Fucking hell. When will it end? At this point, Houston Dash coach James Clarkson, hired in 2019, has to be thinking either he’s next or he’s the one good guy left in the entire damn league. The new longest-tenured coach in the league has just over a month to be the only NWSL coach to survive the entire calendar year.
Casey Stoney is now the 2nd longest tenured coach in the NWSL. She hasn’t coached a single NWSL game and her team won’t start playing until April.— Anthony DiCicco (@DiCiccoMethod) November 22, 2021
Back to Dames and the allegations against him. Once again, we have the excellent reporting of Washington Post’s Molly Hensley-Clancy to thank for this information; it was her reporting (and the brave Kaiya McCullough’s willingness to come forward) that shone a light on Richie Burke just a couple of months earlier.

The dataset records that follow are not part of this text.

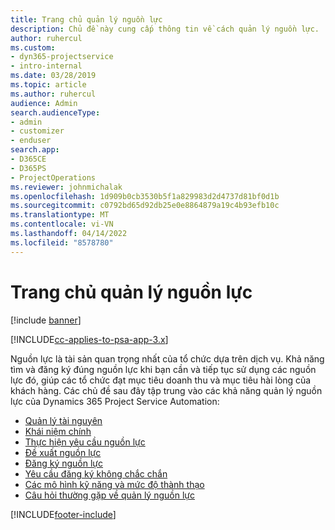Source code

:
 ```yaml
---
title: Trang chủ quản lý nguồn lực
description: Chủ đề này cung cấp thông tin về cách quản lý nguồn lực.
author: ruhercul
ms.custom:
- dyn365-projectservice
- intro-internal
ms.date: 03/28/2019
ms.topic: article
ms.author: ruhercul
audience: Admin
search.audienceType:
- admin
- customizer
- enduser
search.app:
- D365CE
- D365PS
- ProjectOperations
ms.reviewer: johnmichalak
ms.openlocfilehash: 1d909b0cb3530b5f1a829983d2d4737d81bf0d1b
ms.sourcegitcommit: c0792bd65d92db25e0e8864879a19c4b93efb10c
ms.translationtype: MT
ms.contentlocale: vi-VN
ms.lasthandoff: 04/14/2022
ms.locfileid: "8578780"
---
```

# <a name="resource-management-home-page"></a>Trang chủ quản lý nguồn lực

[!include [banner](../includes/psa-now-project-operations.md)]

[!INCLUDE[cc-applies-to-psa-app-3.x](../includes/cc-applies-to-psa-app-3x.md)]

Nguồn lực là tài sản quan trọng nhất của tổ chức dựa trên dịch vụ. Khả năng tìm và đăng ký đúng nguồn lực khi bạn cần và tiếp tục sử dụng các nguồn lực đó, giúp các tổ chức đạt mục tiêu doanh thu và mục tiêu hài lòng của khách hàng. Các chủ đề sau đây tập trung vào các khả năng quản lý nguồn lực của Dynamics 365 Project Service Automation:

- [Quản lý tài nguyên](manage-resources.md)
- [Khái niệm chính](reports-key-concepts.md)
- [Thực hiện yêu cầu nguồn lực](resource-management-fulfill-requests.md)
- [Đề xuất nguồn lực](resource-management-propose-resources.md)
- [Đăng ký nguồn lực](resource-management-book-resources-scheduleboard.md)
- [Yêu cầu đăng ký không chắc chắn](resource-management-softbook-requirements.md)
- [Các mô hình kỹ năng và mức độ thành thạo](resource-management-skills-proficiency.md)
- [Câu hỏi thường gặp về quản lý nguồn lực](resource-management-faq.md)


[!INCLUDE[footer-include](../includes/footer-banner.md)]
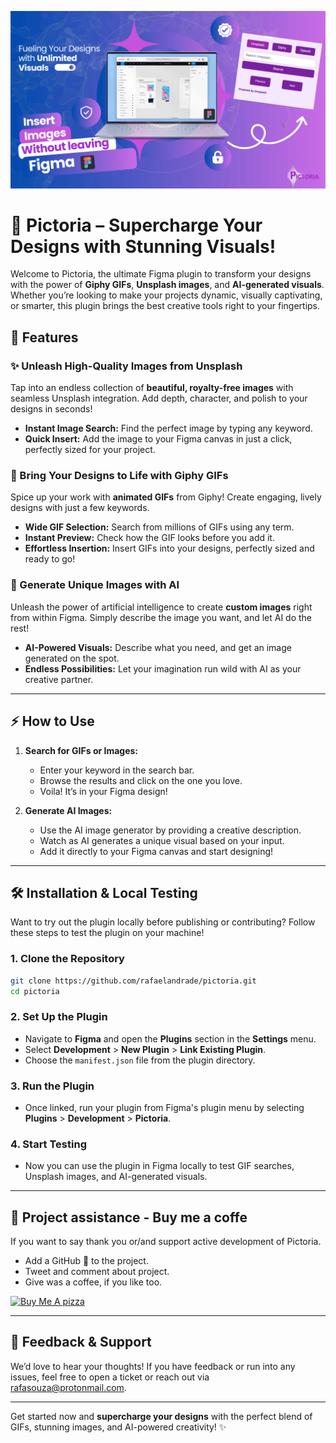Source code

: ![Pictoria](.github/images/pictoria.png)

# 🎨 Pictoria – Supercharge Your Designs with Stunning Visuals!

Welcome to Pictoria, the ultimate Figma plugin to transform your designs with the power of **Giphy GIFs**, **Unsplash images**, and **AI-generated visuals**. Whether you’re looking to make your projects dynamic, visually captivating, or smarter, this plugin brings the best creative tools right to your fingertips.

## 🚀 **Features**

### ✨ Unleash High-Quality Images from Unsplash
Tap into an endless collection of **beautiful, royalty-free images** with seamless Unsplash integration. Add depth, character, and polish to your designs in seconds!

- **Instant Image Search:** Find the perfect image by typing any keyword.
- **Quick Insert:** Add the image to your Figma canvas in just a click, perfectly sized for your project.

### 🎥 Bring Your Designs to Life with Giphy GIFs
Spice up your work with **animated GIFs** from Giphy! Create engaging, lively designs with just a few keywords.

- **Wide GIF Selection:** Search from millions of GIFs using any term.
- **Instant Preview:** Check how the GIF looks before you add it.
- **Effortless Insertion:** Insert GIFs into your designs, perfectly sized and ready to go!

### 🤖 Generate Unique Images with AI
Unleash the power of artificial intelligence to create **custom images** right from within Figma. Simply describe the image you want, and let AI do the rest!

- **AI-Powered Visuals:** Describe what you need, and get an image generated on the spot.
- **Endless Possibilities:** Let your imagination run wild with AI as your creative partner.

---

## ⚡ **How to Use**

1. **Search for GIFs or Images:**
    - Enter your keyword in the search bar.
    - Browse the results and click on the one you love.
    - Voila! It’s in your Figma design!

2. **Generate AI Images:**
    - Use the AI image generator by providing a creative description.
    - Watch as AI generates a unique visual based on your input.
    - Add it directly to your Figma canvas and start designing!

---

## 🛠️ **Installation & Local Testing**

Want to try out the plugin locally before publishing or contributing? Follow these steps to test the plugin on your machine!

### 1. Clone the Repository
```bash
git clone https://github.com/rafaelandrade/pictoria.git
cd pictoria
```

### 2. Set Up the Plugin
- Navigate to **Figma** and open the **Plugins** section in the **Settings** menu.
- Select **Development** > **New Plugin** > **Link Existing Plugin**.
- Choose the `manifest.json` file from the plugin directory.

### 3. Run the Plugin
- Once linked, run your plugin from Figma's plugin menu by selecting **Plugins** > **Development** > **Pictoria**.

### 4. Start Testing
- Now you can use the plugin in Figma locally to test GIF searches, Unsplash images, and AI-generated visuals.

---


<h2> 🍕 Project assistance - Buy me a coffe </h2>

If you want to say thank you or/and support active development of Pictoria.

- Add a GitHub 🌟 to the project.
- Tweet and comment about project.
- Give was a coffee, if you like too.

<a href="https://www.buymeacoffee.com/rafaelasndrade" target="_blank"><img src="https://www.buymeacoffee.com/assets/img/custom_images/orange_img.png" alt="Buy Me A pizza" style="height: auto !important;width: auto !important;" ></a>

--- 

## 💬 **Feedback & Support**

We’d love to hear your thoughts! If you have feedback or run into any issues, feel free to open a ticket or reach out via rafasouza@protonmail.com.

---

Get started now and **supercharge your designs** with the perfect blend of GIFs, stunning images, and AI-powered creativity! ✨
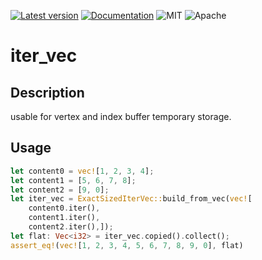 [![Latest version](https://img.shields.io/crates/v/iter_vec.svg)](https://crates.io/crates/iter_vec)
[![Documentation](https://docs.rs/iter_vec/badge.svg)](https://docs.rs/iter_vec)
![MIT](https://img.shields.io/badge/license-MIT-blue.svg)
![Apache](https://img.shields.io/badge/license-Apache-blue.svg)
# iter_vec
## Description
usable for vertex and index buffer temporary storage.
## Usage
```rust
let content0 = vec![1, 2, 3, 4];
let content1 = [5, 6, 7, 8];
let content2 = [9, 0];
let iter_vec = ExactSizedIterVec::build_from_vec(vec![     
    content0.iter(),
    content1.iter(),
    content2.iter(),]);
let flat: Vec<i32> = iter_vec.copied().collect();
assert_eq!(vec![1, 2, 3, 4, 5, 6, 7, 8, 9, 0], flat)
```
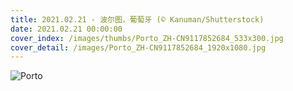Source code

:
 ```yaml
---
title: 2021.02.21 - 波尔图，葡萄牙 (© Kanuman/Shutterstock)
date: 2021.02.21 00:00:00
cover_index: /images/thumbs/Porto_ZH-CN9117852684_533x300.jpg
cover_detail: /images/Porto_ZH-CN9117852684_1920x1080.jpg
---
```


![Porto](/images/Porto_ZH-CN9117852684_1920x1080.jpg)
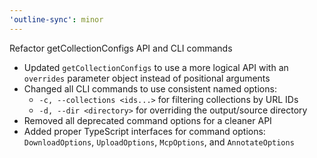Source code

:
 ```yaml
---
'outline-sync': minor
---
```


Refactor getCollectionConfigs API and CLI commands

- Updated `getCollectionConfigs` to use a more logical API with an `overrides` parameter object instead of positional arguments
- Changed all CLI commands to use consistent named options:
  - `-c, --collections <ids...>` for filtering collections by URL IDs
  - `-d, --dir <directory>` for overriding the output/source directory
- Removed all deprecated command options for a cleaner API
- Added proper TypeScript interfaces for command options: `DownloadOptions`, `UploadOptions`, `McpOptions`, and `AnnotateOptions`
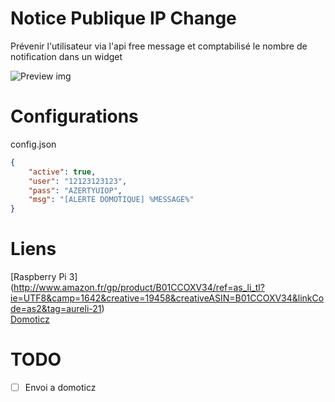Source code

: # Notice Publique IP Change

Prévenir l'utilisateur via l'api free message et comptabilisé le nombre de notification dans un widget

![Preview img](screen/ip_domoticz.png)

# Configurations

config.json
```json
{
	"active": true,
	"user": "12123123123",
	"pass": "AZERTYUIOP",
	"msg": "[ALERTE DOMOTIQUE] %MESSAGE%"
}

```

# Liens
[Raspberry Pi 3] (http://www.amazon.fr/gp/product/B01CCOXV34/ref=as_li_tl?ie=UTF8&camp=1642&creative=19458&creativeASIN=B01CCOXV34&linkCode=as2&tag=aureli-21)<br />
[Domoticz](https://domoticz.com/)<br />

# TODO
- [ ] Envoi a domoticz
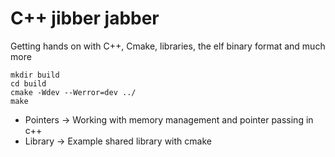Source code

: # C++ jibber jabber
Getting hands on with C++, Cmake, libraries, the elf binary format and much more

```
mkdir build
cd build
cmake -Wdev --Werror=dev ../
make
```

* Pointers -> Working with memory management and pointer passing in c++
* Library -> Example shared library with cmake 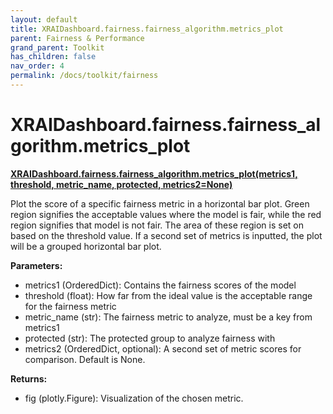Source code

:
 ```yaml
---
layout: default
title: XRAIDashboard.fairness.fairness_algorithm.metrics_plot
parent: Fairness & Performance
grand_parent: Toolkit
has_children: false
nav_order: 4
permalink: /docs/toolkit/fairness
---
```


# XRAIDashboard.fairness.fairness_algorithm.metrics_plot
**[XRAIDashboard.fairness.fairness_algorithm.metrics_plot(metrics1, threshold, metric_name, protected, metrics2=None)](https://github.com/gaberamolete/XRAIDashboard/blob/main/fairness/fairness_algorithm.py)**


Plot the score of a specific fairness metric in a horizontal bar plot. Green region signifies the acceptable values where the model is fair, while the red region signifies that model is not fair. The area of these region is set on based on the threshold value. If a second set of metrics is inputted, the plot will be a grouped horizontal bar plot.


**Parameters:**
-  metrics1 (OrderedDict): Contains the fairness scores of the model
- threshold (float): How far from the ideal value is the acceptable range for the fairness metric
- metric_name (str): The fairness metric to analyze, must be a key from metrics1
- protected (str): The protected group to analyze fairness with
- metrics2 (OrderedDict, optional): A second set of metric scores for comparison. Default is None.

**Returns:**
- fig (plotly.Figure): Visualization of the chosen metric.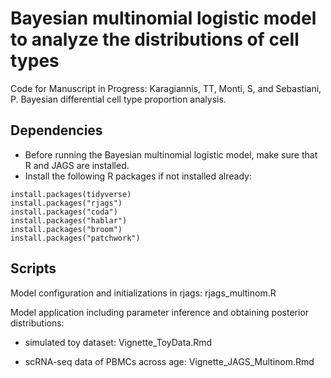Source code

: # Bayesian multinomial logistic model to analyze the distributions of cell types

Code for Manuscript in Progress: Karagiannis, TT, Monti, S, and Sebastiani, P. Bayesian differential cell type proportion analysis.

## Dependencies
* Before running the Bayesian multinomial logistic model, make sure that R and JAGS are installed.
* Install the following R packages if not installed already:

```
install.packages(tidyverse)
install.packages("rjags")
install.packages("coda")
install.packages("hablar")
install.packages("broom")
install.packages("patchwork")
```

## Scripts

Model configuration and initializations in rjags: rjags_multinom.R

Model application including parameter inference and obtaining posterior distributions:

- simulated toy dataset: Vignette_ToyData.Rmd

- scRNA-seq data of PBMCs across age: Vignette_JAGS_Multinom.Rmd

According to the article, Dames for years controlled, berated and humiliated players, “breaking the boundaries of the player-coach relationship.” Christen Press first raised concerns about him in 2014 — seven years ago. She and others raised these concerns again in 2018, when U.S. Soccer was confirmed to have been given the reports on the abuse.
Seven players told the Post they felt Dames was emotionally abusive, five of whom tried to leave the club because of it.
“Things were happening that were inappropriate,” Press said. “But I’d been told to be quiet, that this was fine.”
For details on how Dames was abusive, I recommend reading Hensley-Clancy’s article. If you can’t afford to get around WaPo’s paywall, here’s a brief rundown of the allegations, which run the gamut from sexist to racist to just being a dick:
- He yelled at the mom of a young child: “If you can’t talk on the field, what kind of mother are you?”
- He mocked players’ educations and personal lives
- He said an Asian player should be smarter than how she was playing
- He called a player from Appalachia “trailer trash”
- He was controlling of players’ time both on and off the pitch
There’s much more than that, including the story of a young player who felt she had to repeatedly go to dinner with Dames to keep her roster spot, only to get benched when Dames met her boyfriend. Pay for the article; support good journalism.
To me, the most worrying aspect is that it appears U.S. Soccer ignored accusations against Dames for years. Press in particular felt she had to play in the NWSL to keep her spot on the USWNT and reported Dames to the Federation in 2018 to no avail. The USSF pointed to the fact former acting attorney general Sally Q. Yates is investigating the abuse allegations in the NWSL, but that doesn’t excuse what happened three years ago.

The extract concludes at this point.